**Work to be completed**
Search the data below for the word "Which" and copy each line that holds it.

[Source texts of formatted documents]
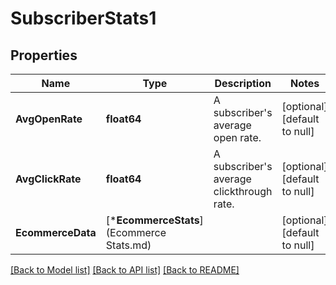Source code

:# SubscriberStats1

## Properties
Name | Type | Description | Notes
------------ | ------------- | ------------- | -------------
**AvgOpenRate** | **float64** | A subscriber&#x27;s average open rate. | [optional] [default to null]
**AvgClickRate** | **float64** | A subscriber&#x27;s average clickthrough rate. | [optional] [default to null]
**EcommerceData** | [***EcommerceStats**](Ecommerce Stats.md) |  | [optional] [default to null]

[[Back to Model list]](../README.md#documentation-for-models) [[Back to API list]](../README.md#documentation-for-api-endpoints) [[Back to README]](../README.md)

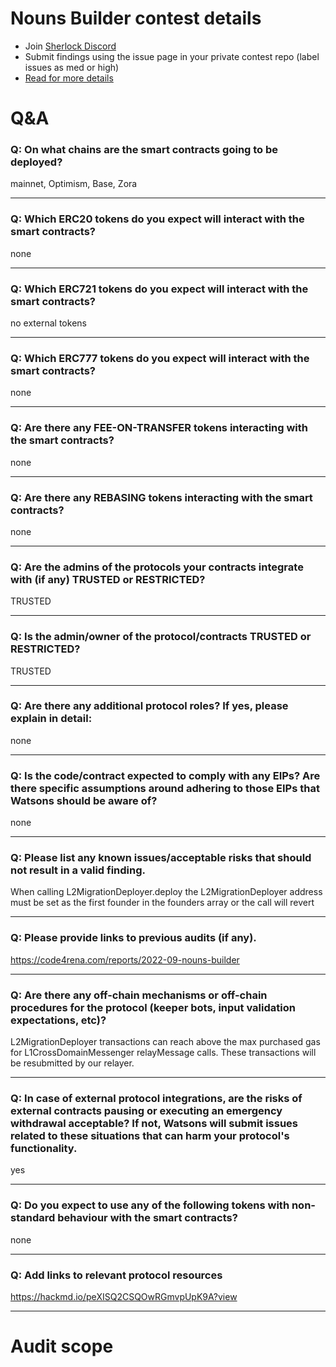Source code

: 
# Nouns Builder contest details

- Join [Sherlock Discord](https://discord.gg/MABEWyASkp)
- Submit findings using the issue page in your private contest repo (label issues as med or high)
- [Read for more details](https://docs.sherlock.xyz/audits/watsons)

# Q&A

### Q: On what chains are the smart contracts going to be deployed?
mainnet, Optimism, Base, Zora
___

### Q: Which ERC20 tokens do you expect will interact with the smart contracts? 
none
___

### Q: Which ERC721 tokens do you expect will interact with the smart contracts? 
no external tokens
___

### Q: Which ERC777 tokens do you expect will interact with the smart contracts? 
none
___

### Q: Are there any FEE-ON-TRANSFER tokens interacting with the smart contracts?

none
___

### Q: Are there any REBASING tokens interacting with the smart contracts?

none
___

### Q: Are the admins of the protocols your contracts integrate with (if any) TRUSTED or RESTRICTED?
TRUSTED
___

### Q: Is the admin/owner of the protocol/contracts TRUSTED or RESTRICTED?
TRUSTED
___

### Q: Are there any additional protocol roles? If yes, please explain in detail:
none
___

### Q: Is the code/contract expected to comply with any EIPs? Are there specific assumptions around adhering to those EIPs that Watsons should be aware of?
none
___

### Q: Please list any known issues/acceptable risks that should not result in a valid finding.
When calling L2MigrationDeployer.deploy the L2MigrationDeployer address must be set as the first founder in the founders array or the call will revert
___

### Q: Please provide links to previous audits (if any).
https://code4rena.com/reports/2022-09-nouns-builder
___

### Q: Are there any off-chain mechanisms or off-chain procedures for the protocol (keeper bots, input validation expectations, etc)?
L2MigrationDeployer transactions can reach above the max purchased gas for L1CrossDomainMessenger relayMessage calls. These transactions will be resubmitted by our relayer.
___

### Q: In case of external protocol integrations, are the risks of external contracts pausing or executing an emergency withdrawal acceptable? If not, Watsons will submit issues related to these situations that can harm your protocol's functionality.
yes
___

### Q: Do you expect to use any of the following tokens with non-standard behaviour with the smart contracts?
none
___

### Q: Add links to relevant protocol resources
https://hackmd.io/peXISQ2CSQOwRGmvpUpK9A?view
___




# Audit scope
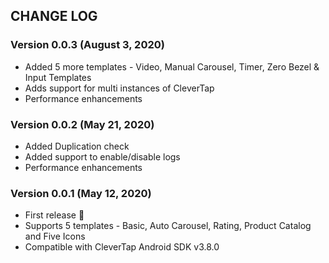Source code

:## CHANGE LOG

### Version 0.0.3 (August 3, 2020)
* Added 5 more templates - Video, Manual Carousel, Timer, Zero Bezel & Input Templates
* Adds support for multi instances of CleverTap
* Performance enhancements

### Version 0.0.2 (May 21, 2020)
* Added Duplication check
* Added support to enable/disable logs
* Performance enhancements

### Version 0.0.1 (May 12, 2020)
* First release :tada:
* Supports 5 templates - Basic, Auto Carousel, Rating, Product Catalog and Five Icons
* Compatible with CleverTap Android SDK v3.8.0

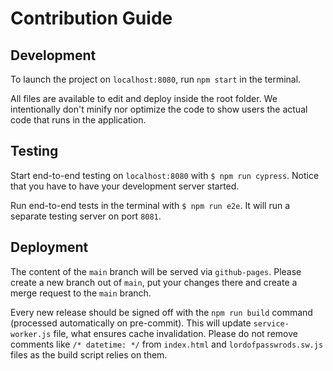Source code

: # Contribution Guide

## Development

To launch the project on `localhost:8080`, run `npm start` in the terminal.

All files are available to edit and deploy inside the root folder.
We intentionally don't minify nor optimize the code to show users the actual code that runs in the application.

## Testing

Start end-to-end testing on `localhost:8080` with `$ npm run cypress`.
Notice that you have to have your development server started.

Run end-to-end tests in the terminal with `$ npm run e2e`.
It will run a separate testing server on port `8081`.

## Deployment

The content of the `main` branch will be served via `github-pages`.
Please create a new branch out of `main`, put your changes there and create a merge request to the `main` branch.

Every new release should be signed off with the `npm run build` command (processed automatically on pre-commit).
This will update `service-worker.js` file, what ensures cache invalidation.
Please do not remove comments like `/* datetime: */` from `index.html` and `lordofpasswrods.sw.js` files as the build script relies on them.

**Answer for the task**
### Q: Which ERC20 tokens do you expect will interact with the smart contracts? 
### Q: Which ERC721 tokens do you expect will interact with the smart contracts? 
### Q: Which ERC777 tokens do you expect will interact with the smart contracts? 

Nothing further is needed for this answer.